Everyday trillions of bytes of financial data is sent over the internet. Whether it’s the price of a stock, an ecommerce transaction, or even information about the GDP of a country.

All of this data, when organized and managed properly can be used to build some amazing and insightful software applications.

Pandas - used to organize and format complex data into table structures called DataFrames.

Pandas-datareader - used to access public financial data from the internet and import it into Python as a DataFrame

## Importing CSV Data Manually

The easiest way to import financial data into Python is to get it from a file that is stored locally on your computer.

In order to import data from a csv like this, the pandas module has a useful function: read_csv.

import pandas as pd

data = pd.read_csv("data.csv")

![p](https://i.imgur.com/m3RoClf.jpg)

## Importing Data Using Datareader

Many financial institutions, stock markets, and world banks provide large amounts of the data they store to the public.

Most of this data is well organized, live updated, and accessible through the use of an application programming interface (API), which gives programming languages like Python a way to download and import it.

### Pandas-Datareader Module

The pandas-datareader module is designed specifically to interact with some of the world’s most popular finance data APIs, and import their data into an easily digestible pandas DataFrame.

Each finance API is accessed using a different function exposed by pandas-datareader. Generally accessing each API requires a different set of arguments and information that needs to be provided by the programmer.

![i](https://i.imgur.com/lKFo7Pl.jpg)

## Getting NASDAQ Symbols

The NASDAQ stock exchange identifies each of it’s stocks using a unique symbol:

Apple - APPL

Google - GOOGL

Tesla - TSLA

It also provides a useful API for accessing the symbols that are currently trading on it.

Pandas-datareader provides several functions for importing data from NASDAQ’s API through it’s nasdaq_trader sub-module.

from pandas-datareader.nasdaq_trader import func

In the code above we’re importing a function called func from the NASDAQ submodule.

In order to import the list of stock symbols, we’ll want to use nasdaq_trader’s get_nasdaq_symbols function.

symbols = get_nasdaq_symbols()

When called, it will go off to NASDAQ’s API, and import the list of symbols trading at that moment.

The benefit of using pandas-datareader is that all of the logic for interacting with NASDAQ’s API or any other API is encapsulated into easy to use sub-modules and functions like the ones above.

![p](https://i.imgur.com/3vNgLgJ.jpg)

## Filtering Data by Date

Many of the APIs pandas-datareader connects with allow us to filter the data we get back by time.

Financial institutions tend to keep track of data dating back several decades, and when we’re importing that data, it’s useful to be able to specify exactly when we want it to be from.

One API that does just that is the Federal Reserve Bank of St.

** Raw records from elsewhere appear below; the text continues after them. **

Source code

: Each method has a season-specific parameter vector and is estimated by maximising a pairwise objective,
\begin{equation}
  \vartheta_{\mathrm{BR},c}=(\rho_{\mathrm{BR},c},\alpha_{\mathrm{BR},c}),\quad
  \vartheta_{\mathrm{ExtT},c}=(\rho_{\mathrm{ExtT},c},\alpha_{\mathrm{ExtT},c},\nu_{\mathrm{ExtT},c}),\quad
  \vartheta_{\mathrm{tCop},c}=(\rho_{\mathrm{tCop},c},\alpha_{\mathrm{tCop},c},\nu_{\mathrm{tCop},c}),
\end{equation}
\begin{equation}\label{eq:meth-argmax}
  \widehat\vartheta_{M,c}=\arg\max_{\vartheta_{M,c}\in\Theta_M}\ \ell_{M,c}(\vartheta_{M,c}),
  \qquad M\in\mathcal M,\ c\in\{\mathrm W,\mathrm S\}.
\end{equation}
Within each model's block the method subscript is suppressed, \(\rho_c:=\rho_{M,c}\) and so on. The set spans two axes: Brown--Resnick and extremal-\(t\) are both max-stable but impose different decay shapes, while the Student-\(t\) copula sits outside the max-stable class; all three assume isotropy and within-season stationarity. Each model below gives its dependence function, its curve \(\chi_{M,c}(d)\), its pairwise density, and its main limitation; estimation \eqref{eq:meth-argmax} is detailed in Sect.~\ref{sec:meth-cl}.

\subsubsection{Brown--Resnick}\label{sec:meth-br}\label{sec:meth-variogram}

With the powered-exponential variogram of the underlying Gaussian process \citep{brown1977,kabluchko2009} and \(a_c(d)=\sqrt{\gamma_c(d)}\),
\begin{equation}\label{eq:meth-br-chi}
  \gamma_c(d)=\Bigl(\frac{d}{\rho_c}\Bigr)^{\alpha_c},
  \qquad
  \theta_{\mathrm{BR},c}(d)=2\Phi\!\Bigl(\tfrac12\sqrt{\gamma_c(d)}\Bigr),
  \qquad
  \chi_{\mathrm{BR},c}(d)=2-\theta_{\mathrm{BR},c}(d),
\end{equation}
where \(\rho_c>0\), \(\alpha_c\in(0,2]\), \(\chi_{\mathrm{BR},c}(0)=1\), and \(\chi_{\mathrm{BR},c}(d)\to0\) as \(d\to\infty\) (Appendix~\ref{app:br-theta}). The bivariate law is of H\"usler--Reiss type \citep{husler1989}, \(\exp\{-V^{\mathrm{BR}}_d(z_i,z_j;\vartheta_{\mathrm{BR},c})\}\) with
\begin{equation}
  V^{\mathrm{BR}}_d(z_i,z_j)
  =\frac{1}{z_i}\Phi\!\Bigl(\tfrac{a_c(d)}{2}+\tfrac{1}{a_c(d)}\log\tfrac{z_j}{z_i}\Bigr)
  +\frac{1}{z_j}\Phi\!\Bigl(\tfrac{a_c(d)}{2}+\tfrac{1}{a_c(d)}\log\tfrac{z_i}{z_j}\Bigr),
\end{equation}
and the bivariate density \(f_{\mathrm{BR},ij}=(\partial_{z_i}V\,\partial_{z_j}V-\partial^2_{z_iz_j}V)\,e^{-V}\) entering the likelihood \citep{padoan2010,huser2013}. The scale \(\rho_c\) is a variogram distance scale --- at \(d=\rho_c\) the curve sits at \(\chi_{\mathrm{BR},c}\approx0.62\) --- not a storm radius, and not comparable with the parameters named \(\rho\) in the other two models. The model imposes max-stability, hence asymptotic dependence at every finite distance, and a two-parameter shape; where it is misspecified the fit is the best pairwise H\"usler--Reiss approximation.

Louis (FRED), which we can access by first importing the pandas_datareader.data sub-module and then calling it’s DataReader function:

import pandas_datareader.data as web

web.DataReader(‘MORTGAGE30US’, ‘fred’, start_date, end_date)

The DataReader function takes 4 arguments:

'MORTGAGE30US' - An identifier provided by the API specifying the data we want back, in this case 30 year mortgage data in the US

'fred' - The name of the API we want to access

start_date, end_date - The date range we want the data to be from

The start and end dates are special data types called datetimes, which can be created using the Python datetime module.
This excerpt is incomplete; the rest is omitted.